Mini FAQ

homan1983

King
Joined
Apr 12, 2004
Messages
692
Location
London
Ok so here is some questions/statements that keeps getting repeated over and over. Hopefully we can put these to rest:

Why do ships have a higher strength than ranged strength even though they fight ranged only?

A ranged attack is checked against normal strength. By doing this they ensure the ships last longer in battles which I strongly support.
For example Imagine that a 50range vs 50strength would do 5dmg, now 35 vs 50 would do 2dmg hence the ship would need 5 hits before it dies.

Archers are range 2 but Riflemen are melee

The point here is range is relative. In the ancient age when people are attacking with swords and spears then a bow is considered ranged. However in the modern age, the same range would be considered melee.

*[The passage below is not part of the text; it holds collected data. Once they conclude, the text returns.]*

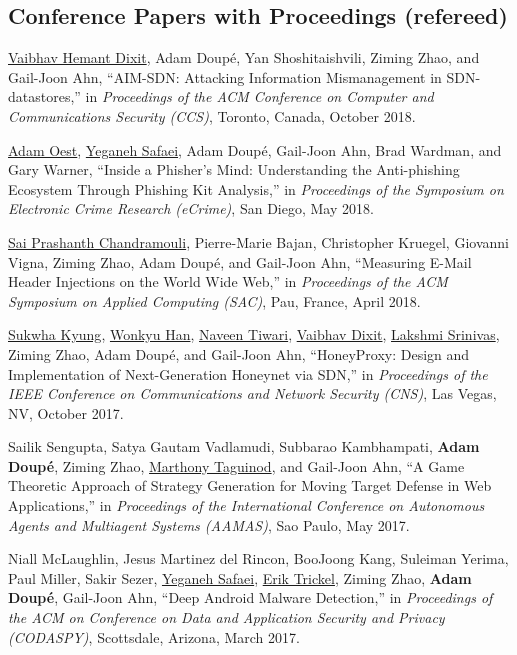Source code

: \documentclass[11pt,letterpaper,sans]{moderncv}
\begin{document}
\subsection{Conference Papers with Proceedings (refereed)}

\begin{etaremune}

\item \underline{Vaibhav Hemant Dixit}, Adam Doup\'e, Yan
  Shoshitaishvili, Ziming Zhao, and Gail-Joon Ahn, ``AIM-SDN:
  Attacking Information Mismanagement in SDN-datastores,'' in
  \emph{Proceedings of the ACM Conference on Computer and
    Communications Security (CCS)}, Toronto, Canada, October 2018.

\item \underline{Adam Oest}, \underline{Yeganeh Safaei}, Adam Doup\'e,
  Gail-Joon Ahn, Brad Wardman, and Gary Warner, ``Inside a Phisher's
  Mind: Understanding the Anti-phishing Ecosystem Through Phishing Kit
  Analysis,'' in \emph{Proceedings of the Symposium on Electronic
    Crime Research (eCrime)}, San Diego, May 2018. 
  
\item \underline{Sai Prashanth Chandramouli}, Pierre-Marie Bajan,
  Christopher Kruegel, Giovanni Vigna, Ziming Zhao, Adam Doup\'e, and
  Gail-Joon Ahn, ``Measuring E-Mail Header Injections on the World
  Wide Web,'' in \emph{Proceedings of the ACM Symposium on Applied
    Computing (SAC)}, Pau, France, April 2018.

\item \underline{Sukwha Kyung}, \underline{Wonkyu Han},
  \underline{Naveen Tiwari}, \underline{Vaibhav Dixit},
  \underline{Lakshmi Srinivas}, Ziming Zhao, Adam Doup\'e, and
  Gail-Joon Ahn, ``HoneyProxy: Design and Implementation of
  Next-Generation Honeynet via SDN,'' in \emph{Proceedings of the IEEE
    Conference on Communications and Network Security (CNS)}, Las
  Vegas, NV, October 2017. 

\item Sailik Sengupta, Satya Gautam Vadlamudi, Subbarao Kambhampati,
  \textbf{Adam Doup\'e}, Ziming Zhao, \underline{Marthony Taguinod},
  and Gail-Joon Ahn, ``A Game Theoretic Approach of Strategy
  Generation for Moving Target Defense in Web Applications,'' in
  \emph{Proceedings of the International Conference on Autonomous Agents
    and Multiagent Systems (AAMAS)}, Sao Paulo, May 2017.

\item Niall McLaughlin, Jesus Martinez del Rincon, BooJoong Kang,
  Suleiman Yerima, Paul Miller, Sakir Sezer, \underline{Yeganeh
    Safaei}, \underline{Erik Trickel}, Ziming Zhao, \textbf{Adam
    Doup\'e}, Gail-Joon Ahn, ``Deep Android Malware Detection,'' in
  \emph{Proceedings of the ACM on Conference on Data and Application
    Security and Privacy (CODASPY)}, Scottsdale, Arizona, March 2017.


\end{etaremune}
\end{document}
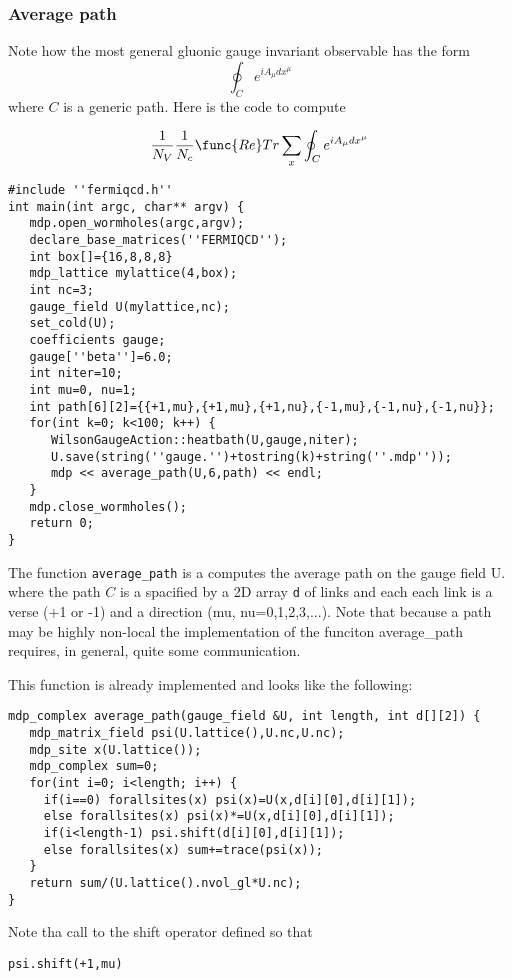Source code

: \subsubsection{Average path}

Note how the most general gluonic gauge invariant observable has the form 
\[
\oint_Ce^{iA_\mu dx^\mu } 
\]
where $C$ is a generic path. Here is the code to compute

\[
\frac 1{N_V}\frac 1{N_c}\func{Re}Tr\sum_x\oint_Ce^{iA_\mu dx^\mu } 
\]
\begin{verbatim}
#include ''fermiqcd.h''
int main(int argc, char** argv) {
   mdp.open_wormholes(argc,argv);
   declare_base_matrices(''FERMIQCD'');
   int box[]={16,8,8,8}
   mdp_lattice mylattice(4,box);
   int nc=3;
   gauge_field U(mylattice,nc);
   set_cold(U);
   coefficients gauge;
   gauge[''beta'']=6.0;
   int niter=10;
   int mu=0, nu=1;
   int path[6][2]={{+1,mu},{+1,mu},{+1,nu},{-1,mu},{-1,nu},{-1,nu}};
   for(int k=0; k<100; k++) {
      WilsonGaugeAction::heatbath(U,gauge,niter);
      U.save(string(''gauge.'')+tostring(k)+string(''.mdp''));
      mdp << average_path(U,6,path) << endl;
   }
   mdp.close_wormholes();
   return 0;
}
\end{verbatim}

The function {\tt average\_path} is a computes the average path on the gauge
field U. where the path $C$ is a spacified by a 2D array {\tt d} of links
and each each link is a verse (+1 or -1) and a direction (mu,
nu=0,1,2,3,...). Note that because a path may be highly non-local the
implementation of the funciton average\_path requires, in general, quite
some communication.

This function is already implemented and looks like the following:
\begin{verbatim}
mdp_complex average_path(gauge_field &U, int length, int d[][2]) {
   mdp_matrix_field psi(U.lattice(),U.nc,U.nc);
   mdp_site x(U.lattice());
   mdp_complex sum=0;
   for(int i=0; i<length; i++) {
     if(i==0) forallsites(x) psi(x)=U(x,d[i][0],d[i][1]);
     else forallsites(x) psi(x)*=U(x,d[i][0],d[i][1]);
     if(i<length-1) psi.shift(d[i][0],d[i][1]);
     else forallsites(x) sum+=trace(psi(x));
   }
   return sum/(U.lattice().nvol_gl*U.nc);
}
\end{verbatim}

Note tha call to the shift operator defined so that
\begin{verbatim}
psi.shift(+1,mu)
\end{verbatim}


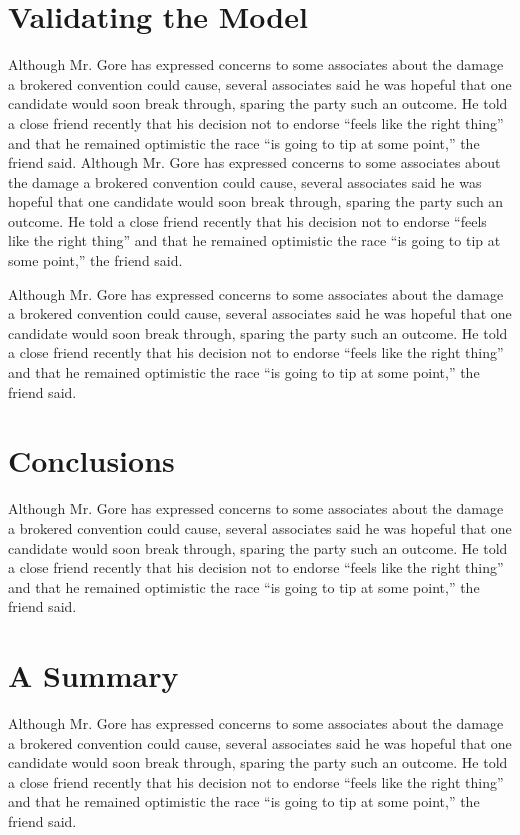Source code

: \section{Validating the Model}%
Although Mr. Gore has expressed concerns to some associates about
the damage a brokered convention could cause, several associates
said he was hopeful that one candidate would soon break through,
sparing the party such an outcome. He told a close friend recently
that his decision not to endorse ``feels like the right thing''
and that he remained optimistic the race ``is going to tip at some
point,'' the friend said. Although Mr. Gore has expressed concerns
to some associates about the damage a brokered convention could
cause, several associates said he was hopeful that one candidate
would soon break through, sparing the party such an outcome. He
told a close friend recently that his decision not to endorse
``feels like the right thing'' and that he remained optimistic the
race ``is going to tip at some point,'' the friend said.


Although Mr. Gore has expressed concerns to some associates about
the damage a brokered convention could cause, several associates
said he was hopeful that one candidate would soon break through,
sparing the party such an outcome. He told a close friend recently
that his decision not to endorse ``feels like the right thing''
and that he remained optimistic the race ``is going to tip at some
point,'' the friend said.

\section{Conclusions}
Although Mr. Gore has expressed concerns to some associates about
the damage a brokered convention could cause, several associates
said he was hopeful that one candidate would soon break through,
sparing the party such an outcome. He told a close friend recently
that his decision not to endorse ``feels like the right thing''
and that he remained optimistic the race ``is going to tip at some
point,'' the friend said.
\section{A Summary    }
Although Mr. Gore has expressed concerns to some associates about
the damage a brokered convention could cause, several associates
said he was hopeful that one candidate would soon break through,
sparing the party such an outcome. He told a close friend recently
that his decision not to endorse ``feels like the right thing''
and that he remained optimistic the race ``is going to tip at some
point,'' the friend said.
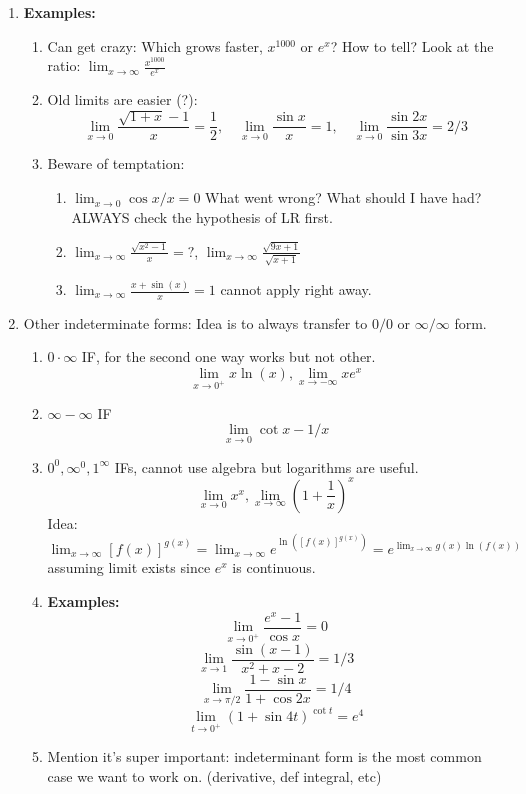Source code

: \documentclass{article}
\newcommand{\ds}{\displaystyle}
\begin{document}
\begin{enumerate}
\item {\bf Examples:}
\begin{enumerate}
\item Can get crazy: Which grows faster, $x^{1000}$ or $e^x$? How to tell? Look at the ratio: $\ds \lim_{x\rightarrow \infty} \frac{x^{1000}}{e^x}$
\item Old limits are easier (?):
$$
\lim_{x\rightarrow 0} \frac{\sqrt{1+x}-1}{x} = \frac{1}{2}, \quad \lim_{x\rightarrow 0 } \frac{\sin x}{x} = 1,\quad 
\lim_{x\rightarrow 0} \frac{\sin 2x}{\sin 3x} = 2/3
$$
\item Beware of temptation: 
\begin{enumerate}
\item $\lim_{x\rightarrow 0 }\cos x/x = 0$ What went wrong? What should I have had? ALWAYS check the hypothesis of LR first.
\item $\lim_{x\rightarrow \infty} \frac{\sqrt{x^2-1}}{x} = ?$, $\lim_{x \rightarrow \infty} \frac{\sqrt{9x+1}}{\sqrt{x+1}}$
\item $\lim_{x\rightarrow \infty} \frac{x+\sin(x)}{x} = 1$ cannot apply right away.
\end{enumerate}
\end{enumerate}

\item Other indeterminate forms: Idea is to always transfer to $0/0$ or $\infty/\infty$ form.
\begin{enumerate}
\item $0\cdot\infty$ IF, for the second one way works but not other.
$$
\lim_{x\rightarrow 0^+}x\ln(x), \lim_{x\rightarrow -\infty}xe^x
$$
\item $\infty - \infty$ IF
$$
\lim_{x\rightarrow 0} \cot x -1/x
$$
\item $0^0, \infty^0, 1^\infty$ IFs, cannot use algebra but logarithms are useful.
$$
\lim_{x\rightarrow 0 }x^x, \lim_{x\rightarrow \infty }(1+\frac{1}{x})^x
$$
Idea: $\ds \lim_{x\rightarrow \infty} [f(x)]^{g(x)} =\lim_{x\rightarrow \infty} e^{\ln([f(x)]^{g(x)})} = e^{\lim_{x\rightarrow \infty} g(x)\ln(f(x))}$ assuming limit exists since $e^x$ is continuous.

\item {\bf Examples:} 
$$
\lim_{x\rightarrow 0^+ } \frac{e^x-1}{\cos x} = 0
$$
$$
\lim_{x\rightarrow 1} \frac{\sin (x-1)}{x^2+x-2} = 1/3
$$
$$
\lim_{x\rightarrow \pi/2 } \frac{1-\sin x}{1+\cos 2x} = 1/4
$$
$$
\lim_{t\rightarrow 0^+ } (1+\sin 4t)^{\cot t}= e^4
$$
\item Mention it's super important: indeterminant form is the most common case we want to work on. (derivative, def integral, etc)
\end{enumerate}
\end{enumerate}
\end{document}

archers with spearmen vs artillery with riflemen
 
Why wasn't civs like Mongolia, Spain etc... put in the game

Probably because their downloadable content will release civs + scenarios. So I imagine they specifically reserved them for later dates to make Ghengis Khan scenarios or Spanish Inquisitions etc...
 
Archers are range 2 but Riflemen are melee

The point here is range is relative. In the ancient age when people are attacking with swords and spears then a bow is considered ranged. However in the modern age, the same range would be considered melee.

archers with spearmen vs artillery with riflemen
this is not even a question, and the answer is so poorly constructed and nonsensical that it just made me laugh.
 
this is not even a question, and the answer is so poorly constructed and nonsensical that it just made me laugh.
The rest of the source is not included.